News of the reward comes after a Daily Pilot investigation on the matter and the U.S. Fish and Wildlife Service’s learning of the encroachment. The federal agency, which in 2007 gave Costa Mesa the authority to protect the fairy shrimp, is reviewing Costa Mesa’s report on the vernal pools and is expected to issue its response to the report’s mitigation proposals within about two weeks.

City CEO Tom Hatch released a statement last week saying that the vernal pools will be temporarily roped off until a mitigation solution is finalized.

On Monday, parks and recreation workers roped off the area containing the two trails and nearby vernal pools. They also locked the gate between the park and Parsons Field.

All week, the workers have also directed park users to go around the area.

Until this week, the gate was often used by children going to Estancia High School or Parsons Field — a fact not lost on critics of the environmentalists who have cried foul over the vernal pool damage. Online, critics called them “voodoo environmentalists.”

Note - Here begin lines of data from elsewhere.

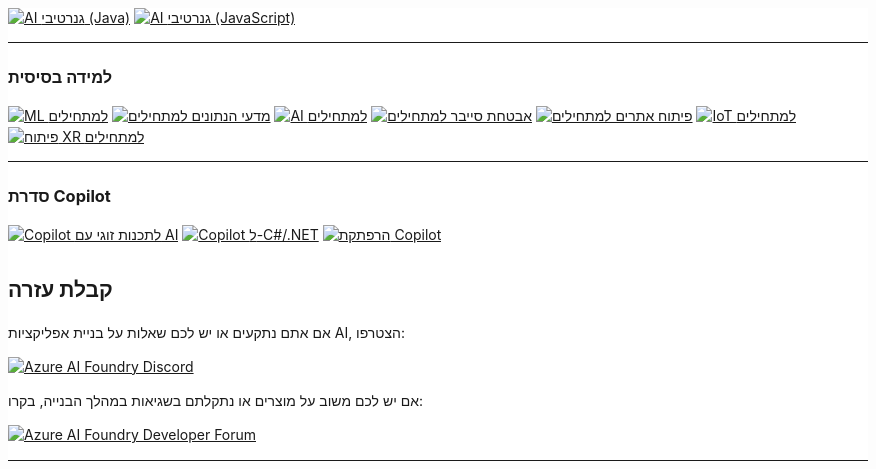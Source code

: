 [![AI גנרטיבי (Java)](https://img.shields.io/badge/Generative%20AI%20(Java)-C084FC?style=for-the-badge&labelColor=E5E7EB&color=C084FC)](https://github.com/microsoft/generative-ai-for-beginners-java?WT.mc_id=academic-105485-koreyst)
[![AI גנרטיבי (JavaScript)](https://img.shields.io/badge/Generative%20AI%20(JavaScript)-E879F9?style=for-the-badge&labelColor=E5E7EB&color=E879F9)](https://github.com/microsoft/generative-ai-with-javascript?WT.mc_id=academic-105485-koreyst)

---

### למידה בסיסית
[![ML למתחילים](https://img.shields.io/badge/ML%20for%20Beginners-22C55E?style=for-the-badge&labelColor=E5E7EB&color=22C55E)](https://aka.ms/ml-beginners?WT.mc_id=academic-105485-koreyst)
[![מדעי הנתונים למתחילים](https://img.shields.io/badge/Data%20Science%20for%20Beginners-84CC16?style=for-the-badge&labelColor=E5E7EB&color=84CC16)](https://aka.ms/datascience-beginners?WT.mc_id=academic-105485-koreyst)
[![AI למתחילים](https://img.shields.io/badge/AI%20for%20Beginners-A3E635?style=for-the-badge&labelColor=E5E7EB&color=A3E635)](https://aka.ms/ai-beginners?WT.mc_id=academic-105485-koreyst)
[![אבטחת סייבר למתחילים](https://img.shields.io/badge/Cybersecurity%20for%20Beginners-F97316?style=for-the-badge&labelColor=E5E7EB&color=F97316)](https://github.com/microsoft/Security-101?WT.mc_id=academic-96948-sayoung)
[![פיתוח אתרים למתחילים](https://img.shields.io/badge/Web%20Dev%20for%20Beginners-EC4899?style=for-the-badge&labelColor=E5E7EB&color=EC4899)](https://aka.ms/webdev-beginners?WT.mc_id=academic-105485-koreyst)
[![IoT למתחילים](https://img.shields.io/badge/IoT%20for%20Beginners-14B8A6?style=for-the-badge&labelColor=E5E7EB&color=14B8A6)](https://aka.ms/iot-beginners?WT.mc_id=academic-105485-koreyst)
[![פיתוח XR למתחילים](https://img.shields.io/badge/XR%20Development%20for%20Beginners-38BDF8?style=for-the-badge&labelColor=E5E7EB&color=38BDF8)](https://github.com/microsoft/xr-development-for-beginners?WT.mc_id=academic-105485-koreyst)

---

### סדרת Copilot
[![Copilot לתכנות זוגי עם AI](https://img.shields.io/badge/Copilot%20for%20AI%20Paired%20Programming-FACC15?style=for-the-badge&labelColor=E5E7EB&color=FACC15)](https://aka.ms/GitHubCopilotAI?WT.mc_id=academic-105485-koreyst)
[![Copilot ל-C#/.NET](https://img.shields.io/badge/Copilot%20for%20C%23/.NET-FBBF24?style=for-the-badge&labelColor=E5E7EB&color=FBBF24)](https://github.com/microsoft/mastering-github-copilot-for-dotnet-csharp-developers?WT.mc_id=academic-105485-koreyst)
[![הרפתקת Copilot](https://img.shields.io/badge/Copilot%20Adventure-FDE68A?style=for-the-badge&labelColor=E5E7EB&color=FDE68A)](https://github.com/microsoft/CopilotAdventures?WT.mc_id=academic-105485-koreyst)

## קבלת עזרה

אם אתם נתקעים או יש לכם שאלות על בניית אפליקציות AI, הצטרפו:

[![Azure AI Foundry Discord](https://img.shields.io/badge/Discord-Azure_AI_Foundry_Community_Discord-blue?style=for-the-badge&logo=discord&color=5865f2&logoColor=fff)](https://aka.ms/foundry/discord)

אם יש לכם משוב על מוצרים או נתקלתם בשגיאות במהלך הבנייה, בקרו:

[![Azure AI Foundry Developer Forum](https://img.shields.io/badge/GitHub-Azure_AI_Foundry_Developer_Forum-blue?style=for-the-badge&logo=github&color=000000&logoColor=fff)](https://aka.ms/foundry/forum)

---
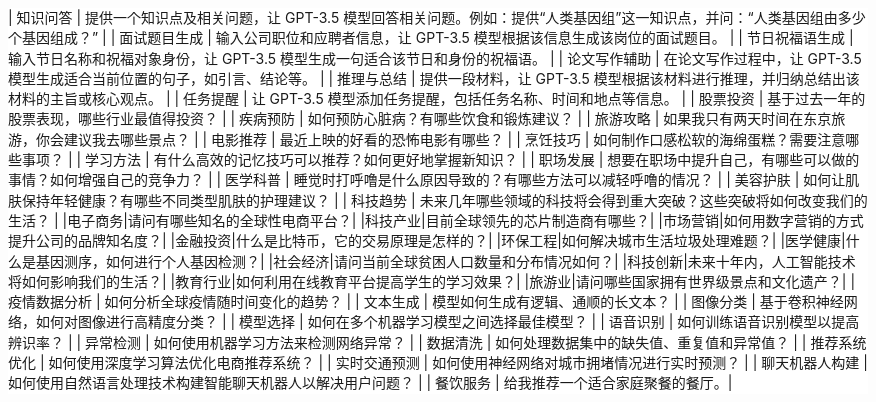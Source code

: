 | 知识问答         | 提供一个知识点及相关问题，让 GPT-3.5 模型回答相关问题。例如：提供“人类基因组”这一知识点，并问：“人类基因组由多少个基因组成？”                                                                                                                                                      |
| 面试题目生成     | 输入公司职位和应聘者信息，让 GPT-3.5 模型根据该信息生成该岗位的面试题目。                                                                                                                                                        |
| 节日祝福语生成   | 输入节日名称和祝福对象身份，让 GPT-3.5 模型生成一句适合该节日和身份的祝福语。                                                                                                                                                  |
| 论文写作辅助     | 在论文写作过程中，让 GPT-3.5 模型生成适合当前位置的句子，如引言、结论等。                                                                                                                                                          |
| 推理与总结       | 提供一段材料，让 GPT-3.5 模型根据该材料进行推理，并归纳总结出该材料的主旨或核心观点。                                                                                                                                              |
| 任务提醒         | 让 GPT-3.5 模型添加任务提醒，包括任务名称、时间和地点等信息。                                                                                                                                                                  |
| 股票投资 | 基于过去一年的股票表现，哪些行业最值得投资？ |
| 疾病预防 | 如何预防心脏病？有哪些饮食和锻炼建议？ |
| 旅游攻略 | 如果我只有两天时间在东京旅游，你会建议我去哪些景点？ |
| 电影推荐 | 最近上映的好看的恐怖电影有哪些？ |
| 烹饪技巧 | 如何制作口感松软的海绵蛋糕？需要注意哪些事项？ |
| 学习方法 | 有什么高效的记忆技巧可以推荐？如何更好地掌握新知识？ |
| 职场发展 | 想要在职场中提升自己，有哪些可以做的事情？如何增强自己的竞争力？ |
| 医学科普 | 睡觉时打呼噜是什么原因导致的？有哪些方法可以减轻呼噜的情况？ |
| 美容护肤 | 如何让肌肤保持年轻健康？有哪些不同类型肌肤的护理建议？ |
| 科技趋势 | 未来几年哪些领域的科技将会得到重大突破？这些突破将如何改变我们的生活？ |
|电子商务|请问有哪些知名的全球性电商平台？|
|科技产业|目前全球领先的芯片制造商有哪些？|
|市场营销|如何用数字营销的方式提升公司的品牌知名度？|
|金融投资|什么是比特币，它的交易原理是怎样的？|
|环保工程|如何解决城市生活垃圾处理难题？|
|医学健康|什么是基因测序，如何进行个人基因检测？|
|社会经济|请问当前全球贫困人口数量和分布情况如何？|
|科技创新|未来十年内，人工智能技术将如何影响我们的生活？|
|教育行业|如何利用在线教育平台提高学生的学习效果？|
|旅游业|请问哪些国家拥有世界级景点和文化遗产？|
| 疫情数据分析   | 如何分析全球疫情随时间变化的趋势？                           |
| 文本生成       | 模型如何生成有逻辑、通顺的长文本？                           |
| 图像分类       | 基于卷积神经网络，如何对图像进行高精度分类？               |
| 模型选择       | 如何在多个机器学习模型之间选择最佳模型？                     |
| 语音识别       | 如何训练语音识别模型以提高辨识率？                           |
| 异常检测       | 如何使用机器学习方法来检测网络异常？                         |
| 数据清洗       | 如何处理数据集中的缺失值、重复值和异常值？                 |
| 推荐系统优化   | 如何使用深度学习算法优化电商推荐系统？                     |
| 实时交通预测   | 如何使用神经网络对城市拥堵情况进行实时预测？               |
| 聊天机器人构建 | 如何使用自然语言处理技术构建智能聊天机器人以解决用户问题？ |
| 餐饮服务 | 给我推荐一个适合家庭聚餐的餐厅。|
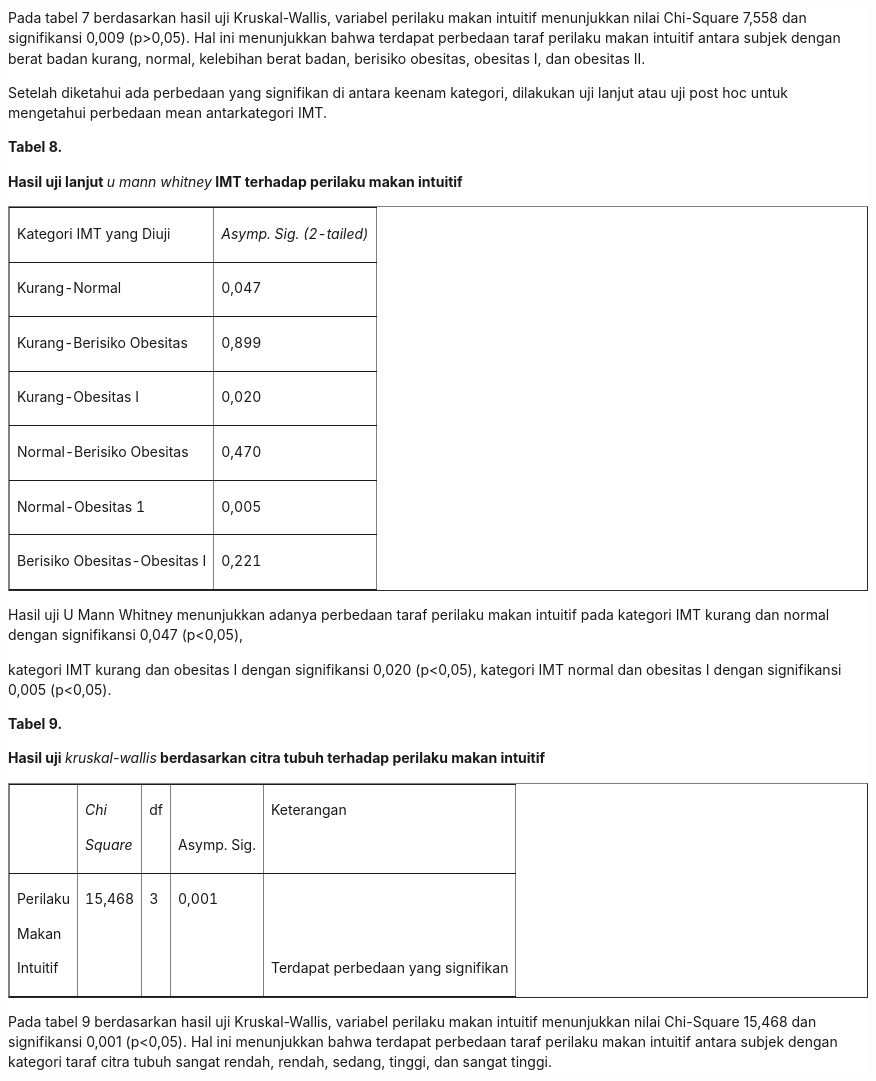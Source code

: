 </table>
<p><span class="font3">Pada tabel 7 berdasarkan hasil uji Kruskal-Wallis, variabel perilaku makan intuitif menunjukkan nilai Chi-Square 7,558 dan signifikansi 0,009 (p&gt;0,05). Hal ini menunjukkan bahwa terdapat perbedaan taraf perilaku makan intuitif antara subjek dengan berat badan kurang, normal, kelebihan berat badan, berisiko obesitas, obesitas I, dan obesitas II.</span></p>
<p><span class="font3">Setelah diketahui ada perbedaan yang signifikan di antara keenam kategori, dilakukan uji lanjut atau uji post hoc untuk mengetahui perbedaan mean antarkategori IMT.</span></p>
<p><span class="font1" style="font-weight:bold;">Tabel 8.</span></p>
<p><span class="font1" style="font-weight:bold;">HasiI uji lanjut </span><span class="font1" style="font-style:italic;">u mann whitney</span><span class="font1" style="font-weight:bold;"> IMT terhadap perilaku makan intuitif</span></p>
<table border="1">
<tr><td style="vertical-align:bottom;">
<p><span class="font1">Kategori IMT yang Diuji</span></p></td><td style="vertical-align:bottom;">
<p><span class="font1" style="font-style:italic;">Asymp. Sig. (2-tailed)</span></p></td></tr>
<tr><td style="vertical-align:bottom;">
<p><span class="font1">Kurang-Normal</span></p></td><td style="vertical-align:bottom;">
<p><span class="font1">0,047</span></p></td></tr>
<tr><td style="vertical-align:bottom;">
<p><span class="font1">Kurang-Berisiko Obesitas</span></p></td><td style="vertical-align:bottom;">
<p><span class="font1">0,899</span></p></td></tr>
<tr><td style="vertical-align:bottom;">
<p><span class="font1">Kurang-Obesitas I</span></p></td><td style="vertical-align:bottom;">
<p><span class="font1">0,020</span></p></td></tr>
<tr><td style="vertical-align:bottom;">
<p><span class="font1">Normal-Berisiko Obesitas</span></p></td><td style="vertical-align:bottom;">
<p><span class="font1">0,470</span></p></td></tr>
<tr><td style="vertical-align:bottom;">
<p><span class="font1">Normal-Obesitas 1</span></p></td><td style="vertical-align:bottom;">
<p><span class="font1">0,005</span></p></td></tr>
<tr><td style="vertical-align:bottom;">
<p><span class="font1">Berisiko Obesitas-Obesitas I</span></p></td><td style="vertical-align:bottom;">
<p><span class="font1">0,221</span></p></td></tr>
</table>
<p><span class="font3">Hasil uji U Mann Whitney menunjukkan adanya perbedaan taraf perilaku makan intuitif pada kategori IMT kurang dan normal dengan signifikansi 0,047 (p&lt;0,05),</span></p>
<p><span class="font3">kategori IMT kurang dan obesitas I dengan signifikansi 0,020 (p&lt;0,05), kategori IMT normal dan obesitas I dengan signifikansi 0,005 (p&lt;0,05).</span></p>
<p><span class="font1" style="font-weight:bold;">Tabel 9.</span></p>
<p><span class="font1" style="font-weight:bold;">Hasil uji </span><span class="font1" style="font-style:italic;">kruskal-wallis</span><span class="font1" style="font-weight:bold;"> berdasarkan citra tubuh terhadap perilaku makan intuitif</span></p>
<table border="1">
<tr><td style="vertical-align:top;"></td><td style="vertical-align:bottom;">
<p><span class="font1" style="font-style:italic;">Chi</span></p>
<p><span class="font1" style="font-style:italic;">Square</span></p></td><td style="vertical-align:top;">
<p><span class="font1">df</span></p></td><td style="vertical-align:bottom;">
<p><span class="font1">Asymp. Sig.</span></p></td><td style="vertical-align:top;">
<p><span class="font1">Keterangan</span></p></td></tr>
<tr><td style="vertical-align:top;">
<p><span class="font1">Perilaku</span></p>
<p><span class="font1">Makan</span></p>
<p><span class="font1">Intuitif</span></p></td><td style="vertical-align:top;">
<p><span class="font1">15,468</span></p></td><td style="vertical-align:top;">
<p><span class="font1">3</span></p></td><td style="vertical-align:top;">
<p><span class="font1">0,001</span></p></td><td style="vertical-align:bottom;">
<p><span class="font1">Terdapat perbedaan yang signifikan</span></p></td></tr>
</table>
<p><span class="font3">Pada tabel 9 berdasarkan hasil uji Kruskal-Wallis, variabel perilaku makan intuitif menunjukkan nilai Chi-Square 15,468 dan signifikansi 0,001 (p&lt;0,05). Hal ini menunjukkan bahwa terdapat perbedaan taraf perilaku makan intuitif antara subjek dengan kategori taraf citra tubuh sangat rendah, rendah, sedang, tinggi, dan sangat tinggi.</span></p>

Last week, emails obtained by the Pilot show that the city “mowed” one of the trails of its weeds at the request of Mayor Pro Tem Steve Mensinger.

Mensinger has said he agrees with city officials’ statements that the DG was probably laid down by volunteers or a booster group, but called the issue an overly politicized one.

“It’s unfortunate that some folks have chosen to politicize a dirt path for kids,” Mensinger told the Pilot last week.

Burnett countered that Friends of Fairview Nature Park is just “out to protect the park. We’re politically agnostic. We just have the park’s interests at hand.”